PROBLEM STATEMENT: The result should be an exact copy of the data, free of pictures.

GIVEN ENTRIES:
# # #
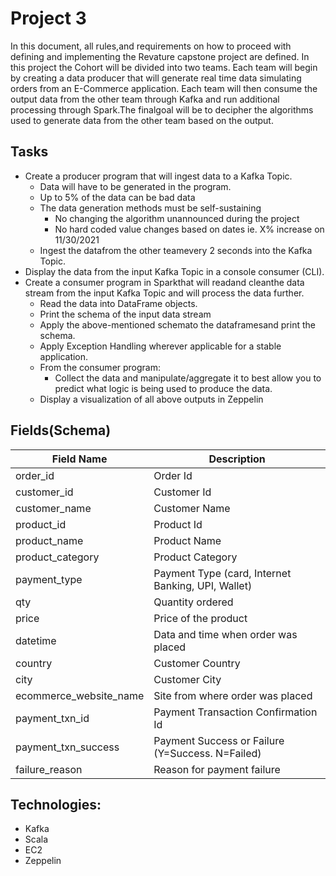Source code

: # Project 3
In this document, all rules,and requirements on how to proceed with defining and implementing the Revature capstone project are defined. In this project the Cohort will be divided into two teams. Each team will begin by creating a data producer that will generate real time data simulating orders from an E-Commerce application. Each team will then consume the output data from the other team through Kafka and run additional processing through Spark.The finalgoal will be to decipher the algorithms used to generate data from the other team based on the output.

## Tasks
- Create a producer program that will ingest data to a Kafka Topic.
  - Data will have to be generated in the program.
  - Up to 5% of the data can be bad data
  - The data generation methods must be self-sustaining
    - No changing the algorithm unannounced during the project
    - No hard coded value changes based on dates ie. X% increase on 11/30/2021
  - Ingest the datafrom the other teamevery 2 seconds into the Kafka Topic.
- Display the data from the input Kafka Topic in a console consumer (CLI).
- Create a consumer program in Sparkthat will readand cleanthe data stream from the input Kafka Topic and will process the data further.
  - Read the data into DataFrame objects.
  - Print the schema of the input data stream
  - Apply the above-mentioned schemato the dataframesand print the schema.
  - Apply Exception Handling wherever applicable for a stable application.
  - From the consumer program:
    - Collect the data and manipulate/aggregate it to best allow you to predict what logic is being used to produce the data.
  - Display a visualization of all above outputs in Zeppelin
  
## Fields(Schema)
Field Name  | Description
------------- | -------------
order_id  | Order Id
customer_id  |  Customer Id
customer_name | Customer Name
product_id | Product Id
product_name | Product Name
product_category | Product Category
payment_type | Payment Type (card, Internet Banking, UPI, Wallet)
qty | Quantity ordered
price | Price of the product
datetime | Data and time when order was placed
country | Customer Country
city | Customer City
ecommerce_website_name | Site from where order was placed
payment_txn_id | Payment Transaction Confirmation Id
payment_txn_success | Payment Success or Failure (Y=Success. N=Failed)
failure_reason | Reason for payment failure

## Technologies:
- Kafka
- Scala
- EC2
- Zeppelin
# # #
EXERCISE SOLUTION:
Source code

: # Project 3
In this document, all rules,and requirements on how to proceed with defining and implementing the Revature capstone project are defined. In this project the Cohort will be divided into two teams. Each team will begin by creating a data producer that will generate real time data simulating orders from an E-Commerce application. Each team will then consume the output data from the other team through Kafka and run additional processing through Spark.The finalgoal will be to decipher the algorithms used to generate data from the other team based on the output.

## Tasks
- Create a producer program that will ingest data to a Kafka Topic.
  - Data will have to be generated in the program.
  - Up to 5% of the data can be bad data
  - The data generation methods must be self-sustaining
    - No changing the algorithm unannounced during the project
    - No hard coded value changes based on dates ie. X% increase on 11/30/2021
  - Ingest the datafrom the other teamevery 2 seconds into the Kafka Topic.
- Display the data from the input Kafka Topic in a console consumer (CLI).
- Create a consumer program in Sparkthat will readand cleanthe data stream from the input Kafka Topic and will process the data further.
  - Read the data into DataFrame objects.
  - Print the schema of the input data stream
  - Apply the above-mentioned schemato the dataframesand print the schema.
  - Apply Exception Handling wherever applicable for a stable application.
  - From the consumer program:
    - Collect the data and manipulate/aggregate it to best allow you to predict what logic is being used to produce the data.
  - Display a visualization of all above outputs in Zeppelin
  
## Fields(Schema)
Field Name  | Description
------------- | -------------
order_id  | Order Id
customer_id  |  Customer Id
customer_name | Customer Name
product_id | Product Id
product_name | Product Name
product_category | Product Category
payment_type | Payment Type (card, Internet Banking, UPI, Wallet)
qty | Quantity ordered
price | Price of the product
datetime | Data and time when order was placed
country | Customer Country
city | Customer City
ecommerce_website_name | Site from where order was placed
payment_txn_id | Payment Transaction Confirmation Id
payment_txn_success | Payment Success or Failure (Y=Success. N=Failed)
failure_reason | Reason for payment failure

## Technologies:
- Kafka
- Scala
- EC2
- Zeppelin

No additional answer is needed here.